Eine andere Figur, die mich sehr bewegt hat, ist Greta Mielhahn. Sie ist ganz klar die Antagonistin und viele ihrer Taten sehr gemein – aber all das resultiert aus einer traurigen Geschichte. Nicht zuletzt sind es die Brutalität ihres Vaters, die Gleichgültigkeit ihrer Mutter und die Besitzgier ihres Bruders, die sie zu einem zerstörten, gebrochenen Menschen haben werden lassen. Ich hoffe, dass ich im Leser nicht nur gerechte Empörung wecke, weil Greta dem Liebesglück von Elisa und Cornelius immer wieder im Weg steht, sondern auch ein gewisses Maß an Mitleid, weil sie auch selber ein Opfer ist.
Beim gemütlichen Lesen auf dem Sofa fällt der Kontrast zum Leben der Menschen im Buch besonders hart aus. Was ist der Reiz für Sie beim Schreiben – die historische Distanz zu erspüren oder die Härte der Lebensumstände mit Realitäten wie Hunger, Kälte, bitterer Armut zu beschreiben?
Ich gebe zu: Ich mute meine Romanfigur ungleich mehr zu als ich selbst ertragen könnte. Ich bin ein sehr bequemer Mensch und würde mich in Extremsituationen wohl nicht als annähernd so stark und ausdauernd erweisen. Doch gerade diese Einsicht lässt mich ungeheuer dankbar für die Errungenschaften des modernen Lebens sein. Wenn ich die Alltagsbedingungen früherer Epochen schildere, will ich – bei mir selbst wie beim Leser – das Bewusstsein schärfen, in unserem Leben nichts als selbstverständlich hinzunehmen, sondern eine gewisse Demut aufzubringen.
Zugleich finde ich es sehr faszinierend, diesen archaisch anmutenden Überlebenskampf nachzufühlen und zu den existenziellen Lebensfragen vorzustoßen. In unserer Wohlstandsgesellschaft, in der uns das "tägliche Brot relativ" sorglos in den Schoß fällt, anstatt Korn für Korn erarbeitet werden zu müssen, liegen m.E. viele Ressouren und Stärken brach bzw. fehlen manchmal Herausforderungen. Wertigkeiten verschieben sich – und das nicht immer zum Guten. Wir sind letztlich alle ein wenig in Watte gepackt – was das Leben zwar angenehmer macht, zugleich aber oft auch oberflächlicher und nicht unbedingt erfüllender.

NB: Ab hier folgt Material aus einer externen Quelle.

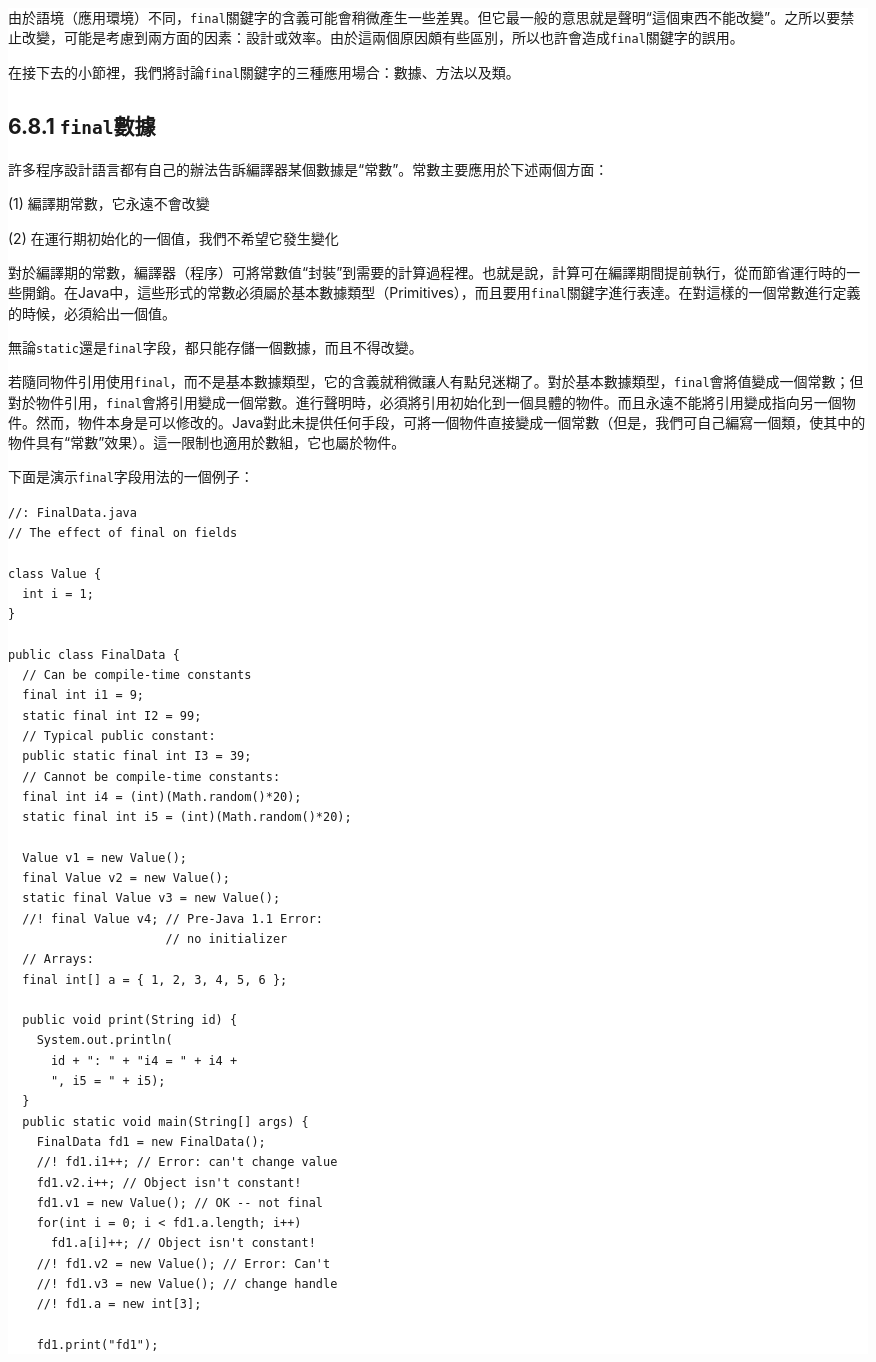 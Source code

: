 
由於語境（應用環境）不同，`final`關鍵字的含義可能會稍微產生一些差異。但它最一般的意思就是聲明“這個東西不能改變”。之所以要禁止改變，可能是考慮到兩方面的因素：設計或效率。由於這兩個原因頗有些區別，所以也許會造成`final`關鍵字的誤用。

在接下去的小節裡，我們將討論`final`關鍵字的三種應用場合：數據、方法以及類。

## 6.8.1 `final`數據

許多程序設計語言都有自己的辦法告訴編譯器某個數據是“常數”。常數主要應用於下述兩個方面：

(1) 編譯期常數，它永遠不會改變

(2) 在運行期初始化的一個值，我們不希望它發生變化

對於編譯期的常數，編譯器（程序）可將常數值“封裝”到需要的計算過程裡。也就是說，計算可在編譯期間提前執行，從而節省運行時的一些開銷。在Java中，這些形式的常數必須屬於基本數據類型（Primitives），而且要用`final`關鍵字進行表達。在對這樣的一個常數進行定義的時候，必須給出一個值。

無論`static`還是`final`字段，都只能存儲一個數據，而且不得改變。

若隨同物件引用使用`final`，而不是基本數據類型，它的含義就稍微讓人有點兒迷糊了。對於基本數據類型，`final`會將值變成一個常數；但對於物件引用，`final`會將引用變成一個常數。進行聲明時，必須將引用初始化到一個具體的物件。而且永遠不能將引用變成指向另一個物件。然而，物件本身是可以修改的。Java對此未提供任何手段，可將一個物件直接變成一個常數（但是，我們可自己編寫一個類，使其中的物件具有“常數”效果）。這一限制也適用於數組，它也屬於物件。

下面是演示`final`字段用法的一個例子：

```
//: FinalData.java
// The effect of final on fields

class Value {
  int i = 1;
}

public class FinalData {
  // Can be compile-time constants
  final int i1 = 9;
  static final int I2 = 99;
  // Typical public constant:
  public static final int I3 = 39;
  // Cannot be compile-time constants:
  final int i4 = (int)(Math.random()*20);
  static final int i5 = (int)(Math.random()*20);

  Value v1 = new Value();
  final Value v2 = new Value();
  static final Value v3 = new Value();
  //! final Value v4; // Pre-Java 1.1 Error:
                      // no initializer
  // Arrays:
  final int[] a = { 1, 2, 3, 4, 5, 6 };

  public void print(String id) {
    System.out.println(
      id + ": " + "i4 = " + i4 +
      ", i5 = " + i5);
  }
  public static void main(String[] args) {
    FinalData fd1 = new FinalData();
    //! fd1.i1++; // Error: can't change value
    fd1.v2.i++; // Object isn't constant!
    fd1.v1 = new Value(); // OK -- not final
    for(int i = 0; i < fd1.a.length; i++)
      fd1.a[i]++; // Object isn't constant!
    //! fd1.v2 = new Value(); // Error: Can't
    //! fd1.v3 = new Value(); // change handle
    //! fd1.a = new int[3];

    fd1.print("fd1");
``` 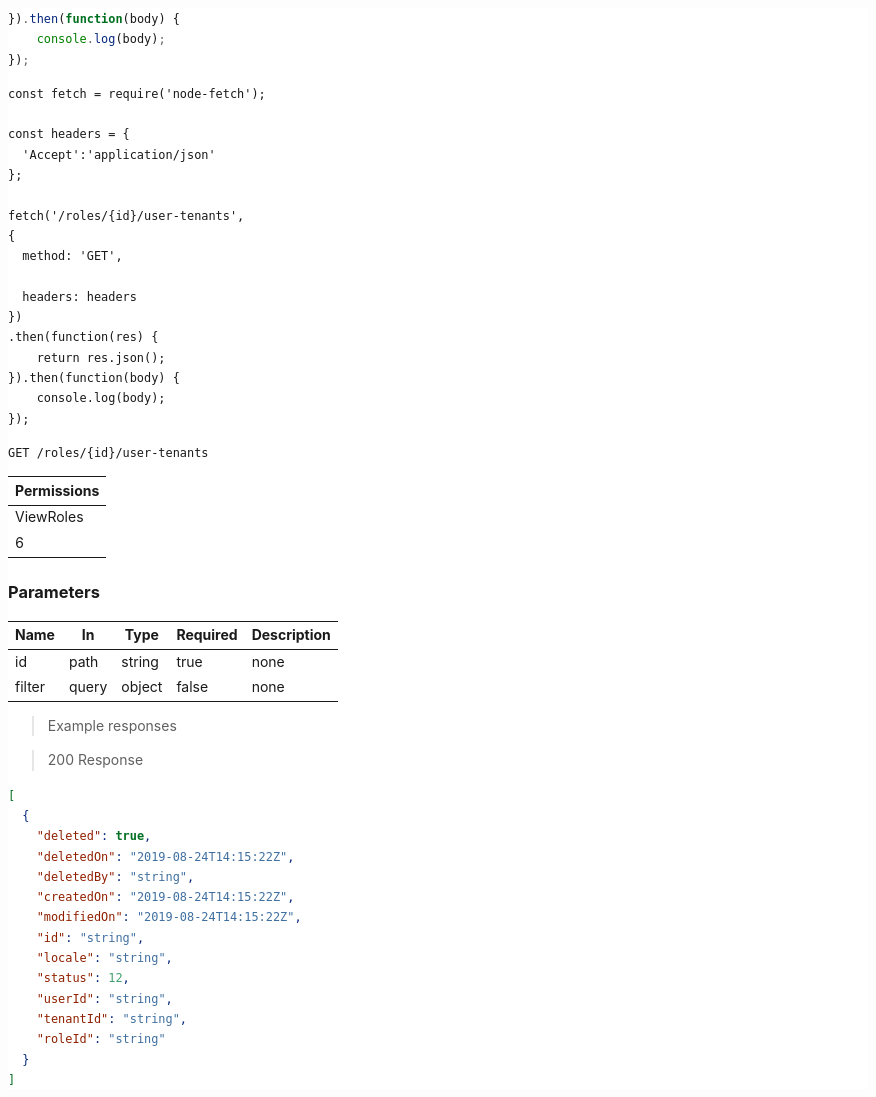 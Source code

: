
 ```javascript
}).then(function(body) {
    console.log(body);
});

```

```javascript--nodejs
const fetch = require('node-fetch');

const headers = {
  'Accept':'application/json'
};

fetch('/roles/{id}/user-tenants',
{
  method: 'GET',

  headers: headers
})
.then(function(res) {
    return res.json();
}).then(function(body) {
    console.log(body);
});

```

`GET /roles/{id}/user-tenants`

| Permissions |
| ------- |
| ViewRoles   |
| 6   |

<h3 id="roleusertenantcontroller.find-parameters">Parameters</h3>

|Name|In|Type|Required|Description|
|---|---|---|---|---|
|id|path|string|true|none|
|filter|query|object|false|none|

> Example responses

> 200 Response

```json
[
  {
    "deleted": true,
    "deletedOn": "2019-08-24T14:15:22Z",
    "deletedBy": "string",
    "createdOn": "2019-08-24T14:15:22Z",
    "modifiedOn": "2019-08-24T14:15:22Z",
    "id": "string",
    "locale": "string",
    "status": 12,
    "userId": "string",
    "tenantId": "string",
    "roleId": "string"
  }
]
```
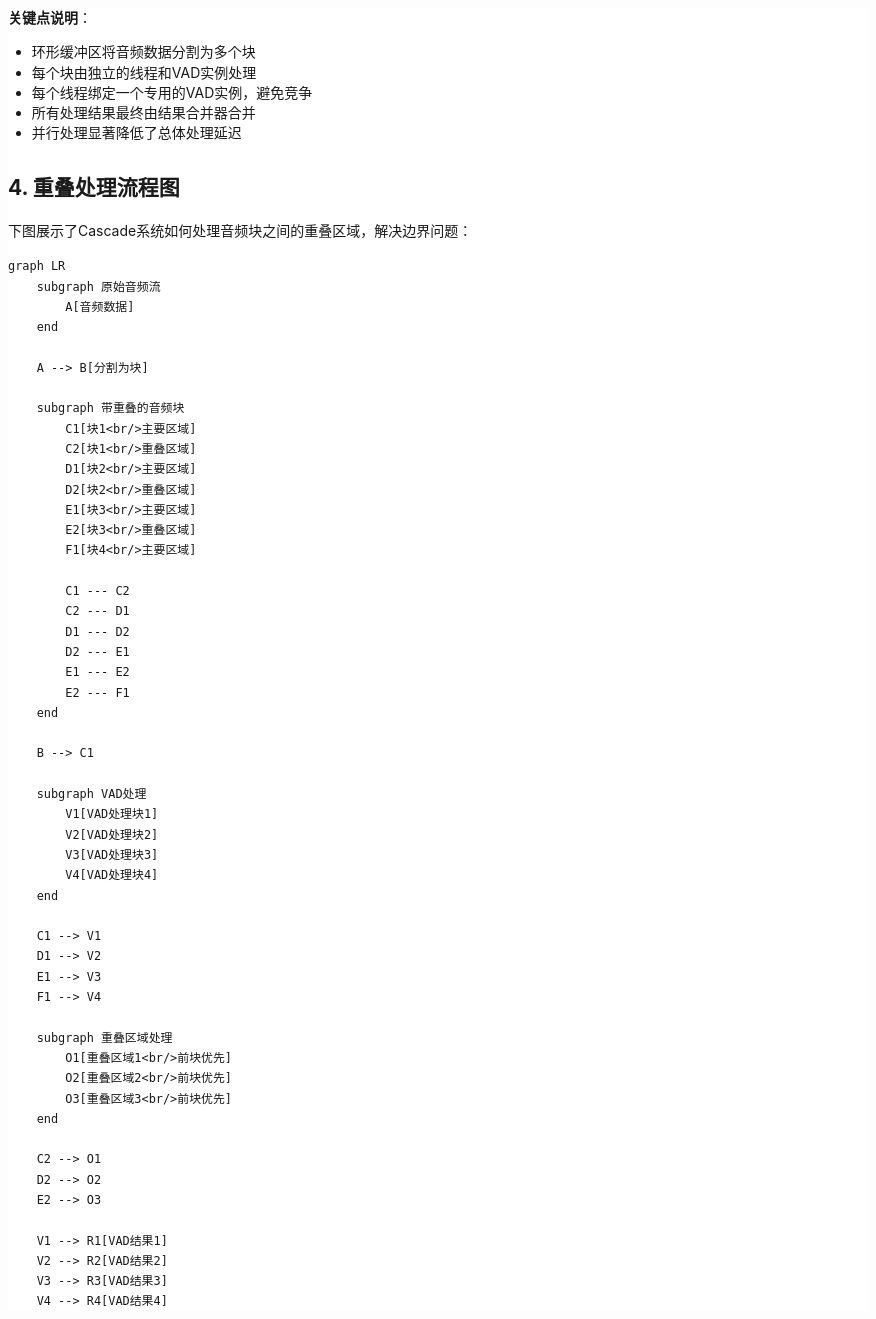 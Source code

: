 **关键点说明**：
- 环形缓冲区将音频数据分割为多个块
- 每个块由独立的线程和VAD实例处理
- 每个线程绑定一个专用的VAD实例，避免竞争
- 所有处理结果最终由结果合并器合并
- 并行处理显著降低了总体处理延迟

## 4. 重叠处理流程图

下图展示了Cascade系统如何处理音频块之间的重叠区域，解决边界问题：

```mermaid
graph LR
    subgraph 原始音频流
        A[音频数据]
    end
    
    A --> B[分割为块]
    
    subgraph 带重叠的音频块
        C1[块1<br/>主要区域]
        C2[块1<br/>重叠区域]
        D1[块2<br/>主要区域]
        D2[块2<br/>重叠区域]
        E1[块3<br/>主要区域]
        E2[块3<br/>重叠区域]
        F1[块4<br/>主要区域]
        
        C1 --- C2
        C2 --- D1
        D1 --- D2
        D2 --- E1
        E1 --- E2
        E2 --- F1
    end
    
    B --> C1
    
    subgraph VAD处理
        V1[VAD处理块1]
        V2[VAD处理块2]
        V3[VAD处理块3]
        V4[VAD处理块4]
    end
    
    C1 --> V1
    D1 --> V2
    E1 --> V3
    F1 --> V4
    
    subgraph 重叠区域处理
        O1[重叠区域1<br/>前块优先]
        O2[重叠区域2<br/>前块优先]
        O3[重叠区域3<br/>前块优先]
    end
    
    C2 --> O1
    D2 --> O2
    E2 --> O3
    
    V1 --> R1[VAD结果1]
    V2 --> R2[VAD结果2]
    V3 --> R3[VAD结果3]
    V4 --> R4[VAD结果4]
``` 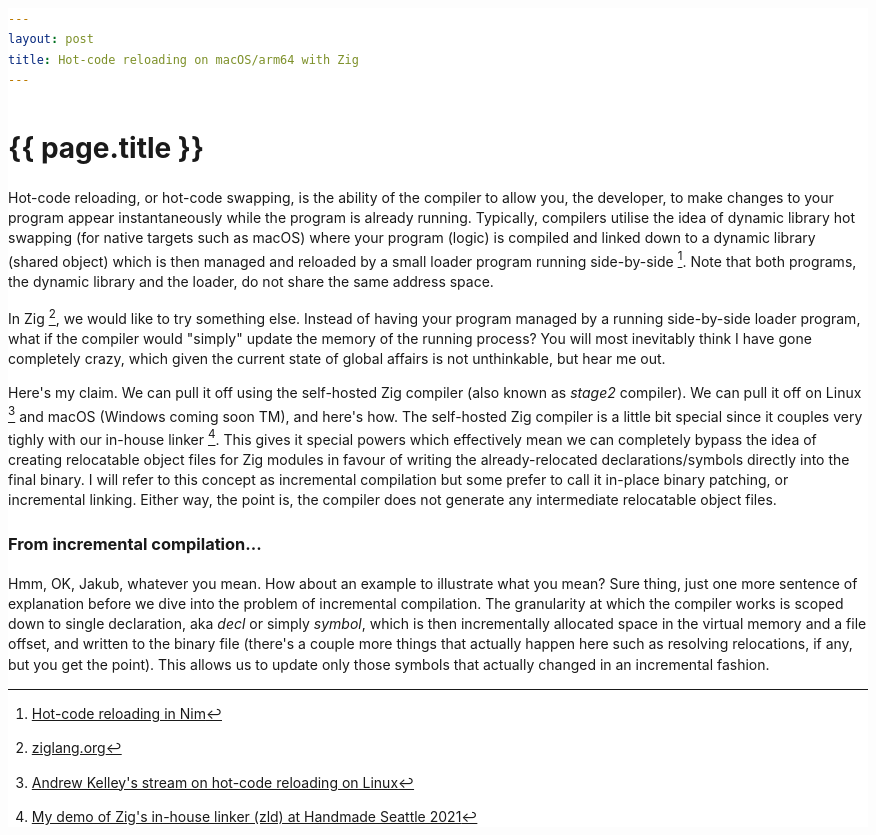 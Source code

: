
 ```yaml
---
layout: post
title: Hot-code reloading on macOS/arm64 with Zig
---
```


# {{ page.title }}

Hot-code reloading, or hot-code swapping, is the ability of the compiler to allow you, the developer, to make
changes to your program appear instantaneously while the program is already running. Typically, compilers
utilise the idea of dynamic library hot swapping (for native targets such as macOS) where your program (logic) is
compiled and linked down to a dynamic library (shared object) which is then managed and reloaded by
a small loader program running side-by-side [^1]. Note that both programs, the dynamic library and the loader,
do not share the same address space.

In Zig [^2], we would like to try something else. Instead of having your program managed by a running side-by-side
loader program, what if the compiler would "simply" update the memory of the running process? You will most
inevitably think I have gone completely crazy, which given the current state of global affairs is not unthinkable,
but hear me out.

Here's my claim. We can pull it off using the self-hosted Zig compiler (also known as _stage2_ compiler). We can pull
it off on Linux [^3] and macOS (Windows coming soon TM), and here's how. The self-hosted Zig compiler is a
little bit special since it couples very tighly with our in-house linker [^4]. This gives it special powers which
effectively mean we can completely bypass the idea of creating relocatable object files for Zig modules in favour
of writing the already-relocated declarations/symbols directly into the final binary. I will refer to this concept
as incremental compilation but some prefer to call it in-place binary patching, or incremental linking.
Either way, the point is, the compiler does not generate any intermediate relocatable object files.

### From incremental compilation...

Hmm, OK, Jakub, whatever you mean. How about an example to illustrate what you mean? Sure thing, just one more
sentence of explanation before we dive into the problem of incremental compilation. The granularity at which the compiler
works is scoped down to single declaration, aka _decl_ or simply _symbol_, which is then incrementally allocated space
in the virtual memory and a file offset, and written to the binary file (there's a couple more things that actually happen here
such as resolving relocations, if any, but you get the point). This allows us to update only those symbols that
actually changed in an incremental fashion.


[^1]: [Hot-code reloading in Nim](https://nim-lang.org/docs/hcr.html)
[^2]: [ziglang.org](https://ziglang.org)
[^3]: [Andrew Kelley's stream on hot-code reloading on Linux](https://vimeo.com/668833348)
[^4]: [My demo of Zig's in-house linker (zld) at Handmade Seattle 2021](https://media.handmade-seattle.com/zld/)
[^5]: [zig-snapshots - a tool for previewing snapshots of Zig's incremental linker states](https://github.com/kubkon/zig-snapshots)
[^6]: [Git diff of the changes to the Zig compiler to enable hot-code reloading on macOS](https://github.com/ziglang/zig/compare/hcs-macos)
[^7]: ["Mac OS X and Task_for_pid() Mach Call" by Ivan Ostres](http://os-tres.net/blog/2010/02/17/mac-os-x-and-task-for-pid-mach-call/)
[^8]: [`lldb/debugserver` for macOS](https://github.com/llvm/llvm-project/tree/main/lldb/tools/debugserver/source/MacOSX)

Wenn Sie auf Reisen sind, gerade im weit entfernten Ausland, was bedeutet Heimat für Sie und was nehmen Sie auf eine Reise mit? Oder anders ausgedrückt: wenn Sie selbst auswandern würden, welche drei Dinge wären für Sie unverzichtbar im Reisegepäck?
Wenn ich längere Zeit im Ausland bin, erwacht Heimweh in mir, und ich beginne mich nach vielem zum sehnen: Nach der vertrauten Landschaft, nach dem vertrauen Essen, ggf. den Jahreszeiten und natürlich nach den Menschen, mit denen mich eine gemeinsame Geschichte verbindet. Ich bin gerne unterwegs, aber ich brauche eine Basis, zu der ich immer wieder zurückkehren kann. Wichtig sind mir auf Reisen darum jene Dinge, die den Kontakt zu dieser Basiss aufrecht erhalten (und die mich leider auch als total technikabhängigen Menschen bloßstellen): Mein Handy, mein Laptop und mein Fotoapparat, um die Eindrücke festhalten und später teilen zu können.
Vielen herzlichen Dank und ich wünsche Ihnen und Ihrem Roman *Im Land der Feuerblume* viel Erfolg und lauter glückliche Leserinnen!